The EPAR for duloxetine mentions urinary disorders except dysuria as being uncommon (frequency 0.1–1 %). In the LIM cohort urinary disorders were reported more frequently; a total of 17 patients reported urinary disorders, mainly urinary hesitation and increased micturition frequency. It is notable that 11 of the 17 patients (64.7 %) with urinary problems were men, since only 30 % of the cohort are men. Only one of the men reported the use of drugs for treatment of benign prostate hypertrophy, which might be a confounding factor for the urinary disorders. The low frequency in the EPAR is surprising, especially for urinary hesitation, since duloxetine is registered under another brand name (Yentreve®), which is indicated for stress urinary incontinence .
Strengths and weaknesses
Web-based intensive monitoring is an observational prospective cohort study mirroring the use and ADRs of duloxetine in daily practice compared with clinical studies, which have strict inclusion and exclusion criteria.

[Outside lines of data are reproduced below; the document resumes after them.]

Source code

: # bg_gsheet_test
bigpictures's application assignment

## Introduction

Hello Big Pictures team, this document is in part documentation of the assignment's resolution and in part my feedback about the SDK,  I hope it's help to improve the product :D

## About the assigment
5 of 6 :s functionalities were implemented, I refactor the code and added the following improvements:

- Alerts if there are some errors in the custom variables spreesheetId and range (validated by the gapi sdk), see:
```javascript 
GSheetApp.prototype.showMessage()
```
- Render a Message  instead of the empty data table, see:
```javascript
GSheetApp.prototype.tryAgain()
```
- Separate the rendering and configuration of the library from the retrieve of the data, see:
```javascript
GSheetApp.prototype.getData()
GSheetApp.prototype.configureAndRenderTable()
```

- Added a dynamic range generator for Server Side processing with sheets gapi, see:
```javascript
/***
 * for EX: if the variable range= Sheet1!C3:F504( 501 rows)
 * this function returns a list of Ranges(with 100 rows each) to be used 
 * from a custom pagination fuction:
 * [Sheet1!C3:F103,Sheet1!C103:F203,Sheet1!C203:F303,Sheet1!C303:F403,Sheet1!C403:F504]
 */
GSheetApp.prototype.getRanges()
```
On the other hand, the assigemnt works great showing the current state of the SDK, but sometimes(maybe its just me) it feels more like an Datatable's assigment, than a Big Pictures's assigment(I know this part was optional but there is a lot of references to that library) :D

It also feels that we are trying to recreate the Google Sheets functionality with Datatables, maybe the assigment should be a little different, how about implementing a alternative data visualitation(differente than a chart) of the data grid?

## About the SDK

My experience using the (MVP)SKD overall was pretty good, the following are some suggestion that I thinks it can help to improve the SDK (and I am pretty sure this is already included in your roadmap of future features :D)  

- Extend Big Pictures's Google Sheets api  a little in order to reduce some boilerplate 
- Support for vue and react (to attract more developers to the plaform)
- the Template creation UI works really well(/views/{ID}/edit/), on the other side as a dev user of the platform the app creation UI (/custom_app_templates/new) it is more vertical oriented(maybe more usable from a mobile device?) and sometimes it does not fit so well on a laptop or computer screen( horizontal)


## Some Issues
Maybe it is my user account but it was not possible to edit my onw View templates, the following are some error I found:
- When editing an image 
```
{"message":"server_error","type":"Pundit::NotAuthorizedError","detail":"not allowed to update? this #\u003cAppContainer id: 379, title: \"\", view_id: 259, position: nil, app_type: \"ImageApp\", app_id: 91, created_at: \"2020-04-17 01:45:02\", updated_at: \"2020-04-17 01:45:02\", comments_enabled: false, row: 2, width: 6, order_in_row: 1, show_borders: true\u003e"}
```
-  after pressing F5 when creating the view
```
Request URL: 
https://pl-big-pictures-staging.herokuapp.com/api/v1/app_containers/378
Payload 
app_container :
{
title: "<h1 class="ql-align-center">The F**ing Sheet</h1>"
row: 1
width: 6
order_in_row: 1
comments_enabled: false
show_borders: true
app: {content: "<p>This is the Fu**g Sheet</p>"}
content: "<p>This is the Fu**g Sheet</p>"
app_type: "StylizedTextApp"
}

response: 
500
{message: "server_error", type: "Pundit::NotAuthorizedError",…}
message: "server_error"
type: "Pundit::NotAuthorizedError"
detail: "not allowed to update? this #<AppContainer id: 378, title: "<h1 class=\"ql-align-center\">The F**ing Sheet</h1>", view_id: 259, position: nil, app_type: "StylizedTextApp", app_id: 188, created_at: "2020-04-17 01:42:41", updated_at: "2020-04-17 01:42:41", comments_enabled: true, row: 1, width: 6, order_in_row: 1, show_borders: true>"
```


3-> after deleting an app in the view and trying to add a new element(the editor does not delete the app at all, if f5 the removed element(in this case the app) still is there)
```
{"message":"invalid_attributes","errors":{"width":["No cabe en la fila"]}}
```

Eligible patients were identified in community pharmacies; however, not all patients eligible for inclusion participated in the study. Data on duloxetine dispensing during the inclusion period were provided by the Dutch Foundation for Pharmaceutical Statistics  and the LIM response rate was 3.5 % of all patients receiving a first prescription of duloxetine during the inclusion period. This might contribute to non-response bias. There is no information about the patients who did not participate; it is therefore not possible to know if the patients eventually participating in the study are representative of all patients using duloxetine. Non-response bias in a LIM study has been investigated and it showed that patients participating in LIM are in general younger and use a little less co-medication (0.8) than non-responders (Härmark et al., submitted for publication). However it cannot be assumed that younger patients experience fewer ADRs than older patients [27, 28].
In this study it was chosen to use the patient as a source of information. This has the advantage that adverse drug reactions are reported by the person who has actually experienced the reaction. Since patients do not have any “professional filter” in what they report, compared with health professionals, it enhances the chance of finding new ADRs that would not be considered ADRs, and therefore not reported by health professionals. For example, shock-like paraesthesias is an ADR that is primarily reported by patients compared with health professionals at the Netherlands Pharmacovigilance Centre Lareb. Since the patient is the source of information, it might be difficult to obtain information about fatal outcomes. In this study we received one report with a fatal outcome, and this was reported by the patient’s wife, showing that patient-based tools can also collect information about fatal outcomes.
It is surprising that almost 80 % of the patients who filled in a questionnaire reported an ADR. This is a rather high percentage and it is possible that patients who experienced an ADR were more inclined to fill in a questionnaire than those who did not experience ADRs, but analyses showed no difference in gender, age, and daily duloxetine dosage between the groups. Another reason for the high percentage might be channeling. Forty percent of the participants had in the past used one or more drugs for the same indication. It is not known if they switched because of a lack of efficacy or because of ADRs. If the latter were the reason for switching, it can be assumed that these patients might have an increased susceptibility to ADRs compared with others.